Nun ja, die Titanic ist gesunken – dumm gelaufen, da kann man nichts mehr machen, aber das Schiff aus dem Hollywoodhafen kann noch gerettet werden. Das beweisen Filmemacher wie die Coen-Brüder mit ihrem mehrfach Oscar nominierten Film „True Grit“. Dieser sorgte bereits 1969 dafür, dass John Wayne seinen ersten und einzigen Oscar bekam. Die Neuverfilmung (2010) weist natürlich Parallelen zum Original auf. Dennoch orientierten sich die Coen-Brüder mehr an dem Roman von Charles Portis. So sollte man diese Verfilmung nicht als Remake, eher als eine neue Adaption des Buches sehen. „Es ist zweimal dieselbe Geschichte, doch durch unterschiedliche Bilder werden andere Effekte erzeugt, sodass beide in ihrem historischem Kontext als eigenständige Filme gesehen werden sollten“, bestätigt Dr. Holtz. So steht das Remake dem Original in nichts nach, mit Ausnahme des dauer-nuschelnden Jeff Bridges, den man ruhig deutlicher hätte sprechen lassen können.

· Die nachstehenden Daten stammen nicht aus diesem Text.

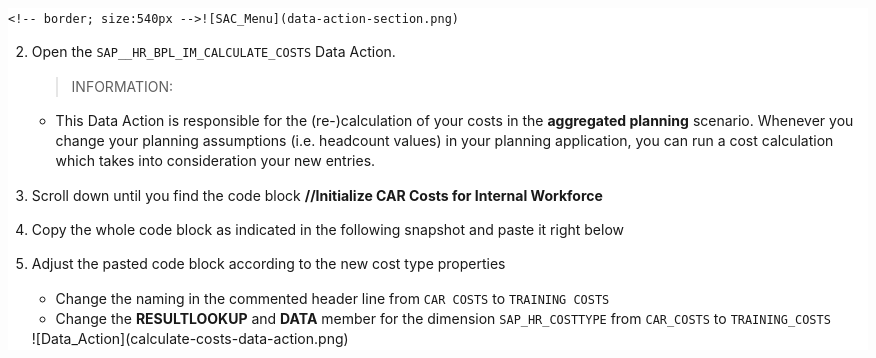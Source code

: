     <!-- border; size:540px -->![SAC_Menu](data-action-section.png)

2. Open the `SAP__HR_BPL_IM_CALCULATE_COSTS` Data Action.

    >INFORMATION:
    >
    - This Data Action is responsible for the (re-)calculation of your costs in the **aggregated planning** scenario. Whenever you change your planning assumptions (i.e. headcount values) in your planning application, you can run a cost calculation which takes into consideration your new entries.

3. Scroll down until you find the code block **//Initialize CAR Costs for Internal Workforce**

4. Copy the whole code block as indicated in the following snapshot and paste it right below

5. Adjust the pasted code block according to the new cost type properties
    - Change the naming in the commented header line from `CAR COSTS` to `TRAINING COSTS`
    - Change the **RESULTLOOKUP** and **DATA** member for the dimension `SAP_HR_COSTTYPE` from `CAR_COSTS` to `TRAINING_COSTS`

    <!-- border; size:540px -->![Data_Action](calculate-costs-data-action.png)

Es bleibt festzustellen, dass Remakes aus Profitgier und Ideenlosigkeit eher zum Scheitern verurteilt sind. Neuverfilmungen, die aus einer Motivation heraus entstanden sind, aufgrund technischer Neuerungen oder mit neuen Ideen, zeigen oftmals das Herzblut, was in die Arbeit geflossen ist, und lassen den Zuschauer dies spüren. So hängt die Wirkung eines jeden Remakes nicht nur am persönlichen Geschmack des Zuschauers, sondern auch am Grund dessen Entstehung.